> _Goal of the exercise_
Your answer must consist of one number: how many lines in the records contain "anzupassen".

> _Extracted records_
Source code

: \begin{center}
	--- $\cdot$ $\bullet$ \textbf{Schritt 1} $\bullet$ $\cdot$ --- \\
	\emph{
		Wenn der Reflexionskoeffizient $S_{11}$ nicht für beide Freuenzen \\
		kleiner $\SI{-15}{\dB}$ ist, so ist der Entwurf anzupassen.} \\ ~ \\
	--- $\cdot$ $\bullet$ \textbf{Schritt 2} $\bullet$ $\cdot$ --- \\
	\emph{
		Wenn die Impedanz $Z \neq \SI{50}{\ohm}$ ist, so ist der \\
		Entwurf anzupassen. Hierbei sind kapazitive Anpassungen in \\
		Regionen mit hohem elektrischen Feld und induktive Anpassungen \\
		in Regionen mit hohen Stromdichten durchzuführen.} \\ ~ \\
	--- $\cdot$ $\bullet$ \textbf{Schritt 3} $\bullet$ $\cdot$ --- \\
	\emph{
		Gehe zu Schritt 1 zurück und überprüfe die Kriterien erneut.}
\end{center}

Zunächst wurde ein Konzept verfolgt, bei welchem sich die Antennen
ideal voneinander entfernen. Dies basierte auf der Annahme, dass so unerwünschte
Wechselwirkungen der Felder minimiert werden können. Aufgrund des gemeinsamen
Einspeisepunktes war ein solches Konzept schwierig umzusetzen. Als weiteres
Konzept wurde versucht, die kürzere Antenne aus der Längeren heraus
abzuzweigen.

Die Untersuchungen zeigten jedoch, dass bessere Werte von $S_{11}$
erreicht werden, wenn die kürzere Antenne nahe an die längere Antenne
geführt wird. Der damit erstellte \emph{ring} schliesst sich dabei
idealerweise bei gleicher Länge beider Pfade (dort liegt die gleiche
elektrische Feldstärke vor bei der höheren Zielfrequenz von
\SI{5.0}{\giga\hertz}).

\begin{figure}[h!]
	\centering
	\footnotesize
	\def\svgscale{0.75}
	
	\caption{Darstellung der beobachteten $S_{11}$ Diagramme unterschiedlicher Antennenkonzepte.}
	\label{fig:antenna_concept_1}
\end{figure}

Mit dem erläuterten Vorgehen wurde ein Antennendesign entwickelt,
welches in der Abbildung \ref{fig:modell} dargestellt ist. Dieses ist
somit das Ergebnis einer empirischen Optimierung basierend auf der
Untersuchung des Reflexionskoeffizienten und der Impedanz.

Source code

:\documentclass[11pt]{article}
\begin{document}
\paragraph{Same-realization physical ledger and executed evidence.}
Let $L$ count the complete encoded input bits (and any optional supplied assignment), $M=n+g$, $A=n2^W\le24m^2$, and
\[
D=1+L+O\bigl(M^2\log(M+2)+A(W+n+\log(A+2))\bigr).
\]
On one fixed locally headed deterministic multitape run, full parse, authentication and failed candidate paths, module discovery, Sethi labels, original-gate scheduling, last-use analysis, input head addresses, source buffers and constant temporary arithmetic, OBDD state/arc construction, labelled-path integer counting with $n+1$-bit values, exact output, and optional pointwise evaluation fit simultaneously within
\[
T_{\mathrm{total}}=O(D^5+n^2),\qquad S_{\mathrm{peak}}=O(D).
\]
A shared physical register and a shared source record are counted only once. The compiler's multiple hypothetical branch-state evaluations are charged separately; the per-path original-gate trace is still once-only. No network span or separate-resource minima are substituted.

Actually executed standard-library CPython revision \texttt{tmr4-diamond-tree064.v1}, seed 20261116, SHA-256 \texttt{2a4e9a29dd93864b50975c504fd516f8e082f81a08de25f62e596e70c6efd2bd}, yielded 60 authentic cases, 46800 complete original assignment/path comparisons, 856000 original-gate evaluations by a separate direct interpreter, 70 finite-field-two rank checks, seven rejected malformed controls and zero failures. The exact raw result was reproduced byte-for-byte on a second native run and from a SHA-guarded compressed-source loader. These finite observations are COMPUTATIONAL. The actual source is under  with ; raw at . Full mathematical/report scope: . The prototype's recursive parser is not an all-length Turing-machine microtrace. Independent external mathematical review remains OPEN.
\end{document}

> _Result of the task_
2